Now, my friend would argue that I’ve made his point. As the potential number of sales increases, the break-even price goes down until ultimately the price of an e-book normalizes to $0.00 (or something close to it). But economics is messy, and predicting the future is difficult and often wrong. We cannot predict the future with enough accuracy to be able to do the kind of analysis that is required by economies of scale. That’s why economies of scale was set up around a one-time sale, not many sales over time. If there were a buyer for 3,000 copies, or better, a million copies right now, then a business person can make a rational calculation of how they might cover their costs and make a profit.
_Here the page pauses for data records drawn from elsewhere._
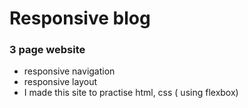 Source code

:# Responsive blog 
### 3 page website
- responsive navigation
- responsive layout
- I made this site to practise html, css ( using flexbox) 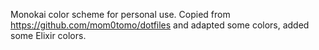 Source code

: Monokai color scheme for personal use. Copied from https://github.com/mom0tomo/dotfiles and adapted some colors, added some Elixir colors.
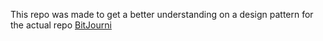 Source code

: This repo was made to get a better understanding on a design pattern for the actual repo [BitJourni](https://github.com/MarioEsparza/Bitjourni)
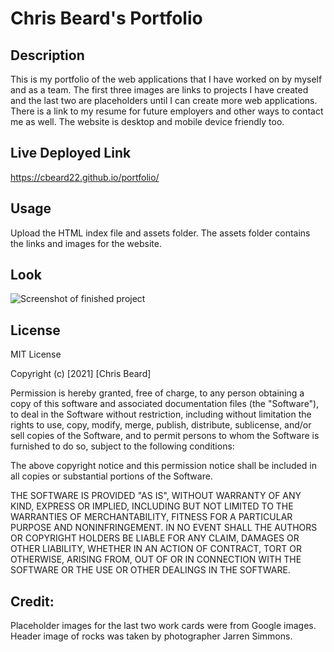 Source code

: # Chris Beard's Portfolio

## Description
This is my portfolio of the web applications that I have worked on by myself and as a team. The first three images are links to projects I have created and the last two are placeholders until I can create more web applications. There is a link to my resume for future employers and other ways to contact me as well.
The website is desktop and mobile device friendly too.

## Live Deployed Link

https://cbeard22.github.io/portfolio/

## Usage
Upload the HTML index file and assets folder. The assets folder contains the links and images for the website. 

## Look
![Screenshot of finished project](./assets/images/portfolioScreenshot.png)

## License
MIT License

Copyright (c) [2021] [Chris Beard]

Permission is hereby granted, free of charge, to any person obtaining a copy of this software and associated documentation files (the "Software"), to deal in the Software without restriction, including without limitation the rights to use, copy, modify, merge, publish, distribute, sublicense, and/or sell copies of the Software, and to permit persons to whom the Software is furnished to do so, subject to the following conditions:

The above copyright notice and this permission notice shall be included in all copies or substantial portions of the Software.

THE SOFTWARE IS PROVIDED "AS IS", WITHOUT WARRANTY OF ANY KIND, EXPRESS OR IMPLIED, INCLUDING BUT NOT LIMITED TO THE WARRANTIES OF MERCHANTABILITY, FITNESS FOR A PARTICULAR PURPOSE AND NONINFRINGEMENT. IN NO EVENT SHALL THE AUTHORS OR COPYRIGHT HOLDERS BE LIABLE FOR ANY CLAIM, DAMAGES OR OTHER LIABILITY, WHETHER IN AN ACTION OF CONTRACT, TORT OR OTHERWISE, ARISING FROM, OUT OF OR IN CONNECTION WITH THE SOFTWARE OR THE USE OR OTHER DEALINGS IN THE SOFTWARE.

## Credit:

Placeholder images for the last two work cards were from Google images.
Header image of rocks was taken by photographer Jarren Simmons.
And the last time I checked, the purpose of being in business is to make a profit.
So I say to you, and to my friend, that economies of scale do not apply to the e-book market. Authors and publishers should be paid a fair, profitable price for their hard work. I, personally, am content with the “sweet-spot” that Amazon has established between $2.99 and $9.99 (which is where authors and publishers are paid 70% royalties). It would be nice if people were willing to pay more, but there’s no reason, just because an e-book is electronic, that they should pay less. And if that means I make $2.00 per book selling at that price, or $4.00, or even $7.00, good for me. But I don’t see any reason that, just because the e-book file can be reproduced an unlimited number of times, I should have to charge a price based on an infinite number of sales. That’s not economics, that’s fantasy.
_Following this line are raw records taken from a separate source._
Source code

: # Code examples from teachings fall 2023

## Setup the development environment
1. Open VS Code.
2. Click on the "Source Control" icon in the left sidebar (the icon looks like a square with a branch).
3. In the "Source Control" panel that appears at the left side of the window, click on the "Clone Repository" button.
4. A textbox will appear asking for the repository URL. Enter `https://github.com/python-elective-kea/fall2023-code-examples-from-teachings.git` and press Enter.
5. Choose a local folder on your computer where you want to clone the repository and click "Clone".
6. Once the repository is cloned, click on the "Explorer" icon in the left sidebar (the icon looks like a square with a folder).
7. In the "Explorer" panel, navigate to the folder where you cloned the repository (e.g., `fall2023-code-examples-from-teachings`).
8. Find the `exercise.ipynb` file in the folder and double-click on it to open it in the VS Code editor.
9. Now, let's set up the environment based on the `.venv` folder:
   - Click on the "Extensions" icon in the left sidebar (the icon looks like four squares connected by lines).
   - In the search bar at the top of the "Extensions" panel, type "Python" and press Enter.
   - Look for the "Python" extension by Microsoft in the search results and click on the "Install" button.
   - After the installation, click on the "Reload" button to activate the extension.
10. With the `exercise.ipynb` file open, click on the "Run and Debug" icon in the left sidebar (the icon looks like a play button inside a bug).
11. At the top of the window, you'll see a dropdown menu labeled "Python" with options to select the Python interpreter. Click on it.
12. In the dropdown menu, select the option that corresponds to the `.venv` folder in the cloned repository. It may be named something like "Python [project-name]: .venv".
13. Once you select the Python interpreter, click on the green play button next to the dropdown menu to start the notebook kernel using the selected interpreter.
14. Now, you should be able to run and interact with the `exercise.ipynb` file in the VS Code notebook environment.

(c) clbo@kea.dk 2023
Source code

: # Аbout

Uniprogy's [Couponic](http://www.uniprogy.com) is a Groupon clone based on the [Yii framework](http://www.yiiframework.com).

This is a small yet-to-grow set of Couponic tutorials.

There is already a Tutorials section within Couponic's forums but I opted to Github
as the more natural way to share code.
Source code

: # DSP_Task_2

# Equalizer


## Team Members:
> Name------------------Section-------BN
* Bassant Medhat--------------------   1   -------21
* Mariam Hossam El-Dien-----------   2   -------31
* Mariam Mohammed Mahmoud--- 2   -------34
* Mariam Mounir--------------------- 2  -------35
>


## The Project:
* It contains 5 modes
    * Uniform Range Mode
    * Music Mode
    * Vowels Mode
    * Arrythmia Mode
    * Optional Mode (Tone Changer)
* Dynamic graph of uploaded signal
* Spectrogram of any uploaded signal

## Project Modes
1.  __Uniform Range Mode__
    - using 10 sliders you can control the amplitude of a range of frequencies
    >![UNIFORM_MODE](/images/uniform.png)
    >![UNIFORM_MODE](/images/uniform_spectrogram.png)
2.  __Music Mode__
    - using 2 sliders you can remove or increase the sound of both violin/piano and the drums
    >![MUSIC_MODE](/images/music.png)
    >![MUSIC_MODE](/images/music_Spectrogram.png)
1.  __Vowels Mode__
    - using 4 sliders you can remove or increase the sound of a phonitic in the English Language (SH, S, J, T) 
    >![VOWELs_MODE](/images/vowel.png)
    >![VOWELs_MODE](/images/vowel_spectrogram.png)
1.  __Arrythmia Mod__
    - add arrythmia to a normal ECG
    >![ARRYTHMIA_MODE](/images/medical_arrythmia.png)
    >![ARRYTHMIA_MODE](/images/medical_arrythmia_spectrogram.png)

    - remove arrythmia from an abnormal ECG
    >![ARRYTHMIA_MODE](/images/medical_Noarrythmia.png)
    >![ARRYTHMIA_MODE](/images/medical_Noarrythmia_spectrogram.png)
Update: Some of you may have picked up on a small deviation of fact. Economies of Scale is generally considered a long-run phenomenon. In the short run, it is more accurate to say that the marginal cost of production goes down when fixed costs are averaged over an entire production run. They are effectively the same concept, but in different time domains (one is in the long run, the other is in the short run), and I find it amusing that both my friend and I made the same mistake in treating economies of scale as a short run phenomenon. Silly us! I guess the lesson on economies of scale was for me as much as anyone.